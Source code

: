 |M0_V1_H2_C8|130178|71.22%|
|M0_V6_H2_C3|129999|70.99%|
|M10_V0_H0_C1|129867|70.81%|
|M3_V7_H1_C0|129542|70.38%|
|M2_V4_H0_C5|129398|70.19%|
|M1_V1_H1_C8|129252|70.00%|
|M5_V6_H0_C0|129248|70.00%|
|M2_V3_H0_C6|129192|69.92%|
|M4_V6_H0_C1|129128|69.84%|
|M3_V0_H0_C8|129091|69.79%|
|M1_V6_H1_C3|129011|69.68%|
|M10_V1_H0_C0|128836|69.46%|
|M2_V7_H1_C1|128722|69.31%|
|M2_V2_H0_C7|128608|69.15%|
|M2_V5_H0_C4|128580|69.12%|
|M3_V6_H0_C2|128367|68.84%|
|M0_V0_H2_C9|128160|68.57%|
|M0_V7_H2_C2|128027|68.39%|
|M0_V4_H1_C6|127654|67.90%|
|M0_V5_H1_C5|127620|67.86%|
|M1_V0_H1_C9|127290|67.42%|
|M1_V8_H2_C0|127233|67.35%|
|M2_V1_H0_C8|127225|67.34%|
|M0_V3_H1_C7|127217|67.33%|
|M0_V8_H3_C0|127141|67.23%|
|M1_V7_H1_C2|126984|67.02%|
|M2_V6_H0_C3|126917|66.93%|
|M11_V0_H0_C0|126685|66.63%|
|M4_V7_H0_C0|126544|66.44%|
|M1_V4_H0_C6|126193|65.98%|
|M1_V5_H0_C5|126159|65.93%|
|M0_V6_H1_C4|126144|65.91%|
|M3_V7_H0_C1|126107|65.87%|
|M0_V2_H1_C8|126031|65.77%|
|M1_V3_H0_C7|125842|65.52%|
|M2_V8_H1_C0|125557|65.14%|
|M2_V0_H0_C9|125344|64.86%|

━━━━━━━━━━━━━━━━━━━━

REQUIRED ACTION
Each entry shown above is to be duplicated exactly.

YOUR RESPONSE
Source code

: |M0_V1_H2_C8|130178|71.22%|
|M0_V6_H2_C3|129999|70.99%|
|M10_V0_H0_C1|129867|70.81%|
|M3_V7_H1_C0|129542|70.38%|
|M2_V4_H0_C5|129398|70.19%|
|M1_V1_H1_C8|129252|70.00%|
|M5_V6_H0_C0|129248|70.00%|
|M2_V3_H0_C6|129192|69.92%|
|M4_V6_H0_C1|129128|69.84%|
|M3_V0_H0_C8|129091|69.79%|
|M1_V6_H1_C3|129011|69.68%|
|M10_V1_H0_C0|128836|69.46%|
|M2_V7_H1_C1|128722|69.31%|
|M2_V2_H0_C7|128608|69.15%|
|M2_V5_H0_C4|128580|69.12%|
|M3_V6_H0_C2|128367|68.84%|
|M0_V0_H2_C9|128160|68.57%|
|M0_V7_H2_C2|128027|68.39%|
|M0_V4_H1_C6|127654|67.90%|
|M0_V5_H1_C5|127620|67.86%|
|M1_V0_H1_C9|127290|67.42%|
|M1_V8_H2_C0|127233|67.35%|
|M2_V1_H0_C8|127225|67.34%|
|M0_V3_H1_C7|127217|67.33%|
|M0_V8_H3_C0|127141|67.23%|
|M1_V7_H1_C2|126984|67.02%|
|M2_V6_H0_C3|126917|66.93%|
|M11_V0_H0_C0|126685|66.63%|
|M4_V7_H0_C0|126544|66.44%|
|M1_V4_H0_C6|126193|65.98%|
|M1_V5_H0_C5|126159|65.93%|
|M0_V6_H1_C4|126144|65.91%|
|M3_V7_H0_C1|126107|65.87%|
|M0_V2_H1_C8|126031|65.77%|
|M1_V3_H0_C7|125842|65.52%|
|M2_V8_H1_C0|125557|65.14%|
|M2_V0_H0_C9|125344|64.86%|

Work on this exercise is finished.